One of the many things which has changed for the better in the legal profession since I became an articled clerk in September 1989 is its attitude towards LGBTQ solicitors.

I was very clear when I started my legal career that being gay (or at least coming out to the firm and colleagues) would not help advance my career. While I had no real direct evidence that that would be the case, my prejudice was based on a fear of being treated with less respect, of standing out for the wrong reasons and of being excluded.

I reasoned that being gay immediately placed me in a small and (then often) invisible minority, and that if I wanted to fit in at work, and not stand out for the wrong reasons, I needed to keep my private life private.

This was all based on the fact that I grew up in an environment where being gay was regarded as being wrong and unacceptable; there was no sexuality discrimination legislation, many attitudes were prehistoric, and so I was concerned that many people would not want a gay lawyer looking after them.

The world was a very different place then…

It was clear to me that it would be best if I kept my sexuality secret, until at least people respected me as a lawyer and I had proven my worth to my employer.

I therefore decided that I should first build my reputation as a solicitor, and that I should play the game (which was very familiar to gay people in the professions at the time) of being careful how I described my life outside work, including no specific references to my partner, and denying any suspicions that I was not straight.

This meant using neutral and non-specific pronouns when talking about my home and social life, avoiding saying anything which I felt could generate speculation, and not bringing anyone with me to work social events.

I can also clearly remember one of my colleagues warning me to “be careful” because someone else was spreading rumours that I was gay. It is an unpleasant truth that being gay at that time was regarded by many people as a weakness or something to be ashamed of. That was the environment at the time.

It was only when I had become an associate, and had been in a relationship with Elton for some time, that I felt confident about introducing him to the firm and to colleagues.

Like many gay people, I had reached the decision that, if other people have an issue about my being gay, that was their problem, not mine.

I also recognised that my partner – who became (and remains!) my husband should not be kept in the background. I was (and remain) proud of our relationship.

I did not come out as such – I just talked about Elton as my partner, and we went to events as a couple. I reasoned that if I was not making an issue about this, then there was no reason for anyone else to do so either.

There was of course no reaction whatsoever (at least to my face), and people continued to accept me as I was. Life became considerably more relaxed.

I asked myself at the time (and have thought about this a lot ever since) whether my fears had been wrong, and whether I should have done this a lot earlier. After all, you are born with your sexuality, and there is no choice about it. This means that being gay or straight is nothing to be ashamed of (or proud about).

The main choice which gay people have to make is when they tell the world about their sexuality. I was almost certainly over-cautious at the start of my career, but the world was a very different place then, and I did not want to give anyone else an excuse to treat me differently.
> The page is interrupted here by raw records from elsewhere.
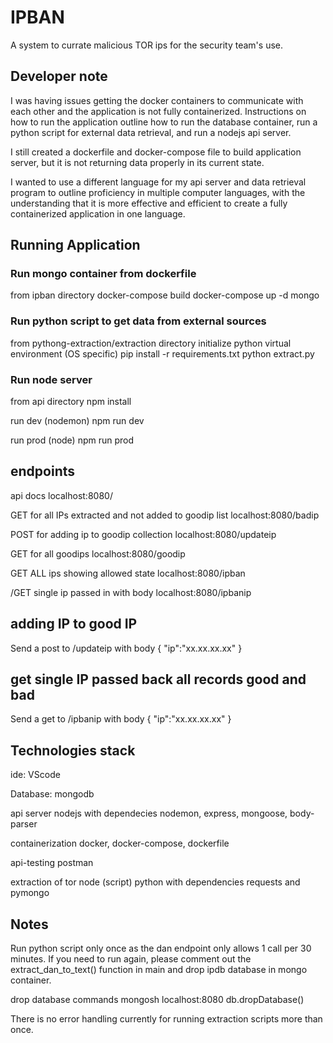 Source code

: # IPBAN 
A system to currate malicious TOR ips for the security team's use. 

## Developer note
I was having issues getting the docker containers to communicate with each other and the application is not fully containerized. Instructions on how to run the application outline how to run the database container, run a python script for external data retrieval, and run a nodejs api server. 

I still created a dockerfile and docker-compose file to build application server, but it is not returning data properly in its current state.

I wanted to use a different language for my api server and data retrieval program to outline proficiency in multiple computer languages, with the understanding that it is more effective and efficient to create a fully containerized application in one language. 

## Running Application 

### Run mongo container from dockerfile
from ipban directory
docker-compose build
docker-compose up -d mongo

### Run python script to get data from external sources
from pythong-extraction/extraction directory
initialize python virtual environment (OS specific)
pip install -r requirements.txt
python extract.py

### Run node server
from api directory
npm install

run dev (nodemon)
npm run dev

run prod (node)
npm run prod


## endpoints
api docs
localhost:8080/

GET for all IPs extracted and not added to goodip list
localhost:8080/badip

POST for adding ip to goodip collection
localhost:8080/updateip

GET for all goodips
localhost:8080/goodip

GET ALL ips showing allowed state
localhost:8080/ipban

/GET single ip passed in with body
localhost:8080/ipbanip

## adding IP to good IP
Send a post to /updateip with body
{
  "ip":"xx.xx.xx.xx"
}

## get single IP passed back all records good and bad
Send a get to /ipbanip with body
{
  "ip":"xx.xx.xx.xx"
}


## Technologies stack
ide: VScode

Database: mongodb

api server
nodejs with dependecies nodemon, express, mongoose, body-parser

containerization
docker, docker-compose, dockerfile

api-testing
postman

extraction of tor node (script)
python with dependencies requests and pymongo

## Notes
Run python script only once as the dan endpoint only allows 1 call per 30 minutes. If you need to run again, please comment out the extract_dan_to_text() function in main and drop ipdb database in mongo container. 

drop database commands
mongosh localhost:8080
db.dropDatabase()

There is no error handling currently for running extraction scripts more than once.
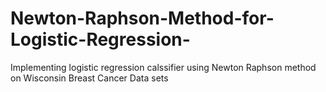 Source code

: # Newton-Raphson-Method-for-Logistic-Regression-
Implementing logistic regression calssifier using Newton Raphson method on Wisconsin Breast Cancer Data sets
Changing social attitudes, and my growing confidence, since then mean that I can talk about my husband without any fear of being shunned or mocked. I am not sure that that would have been the case in 1989.

As I see it, diversity and inclusion are all about creating a working environment in which people can be confident of being who they are without fear of not fitting in, or of being rejected or not taken seriously.

I therefore hope that LGBTQ trainee solicitors today do not have any of the fears which I had all those years ago, and can be confident that their sexuality (any more than their gender or eye colour) has nothing whatsoever to do with being a great lawyer.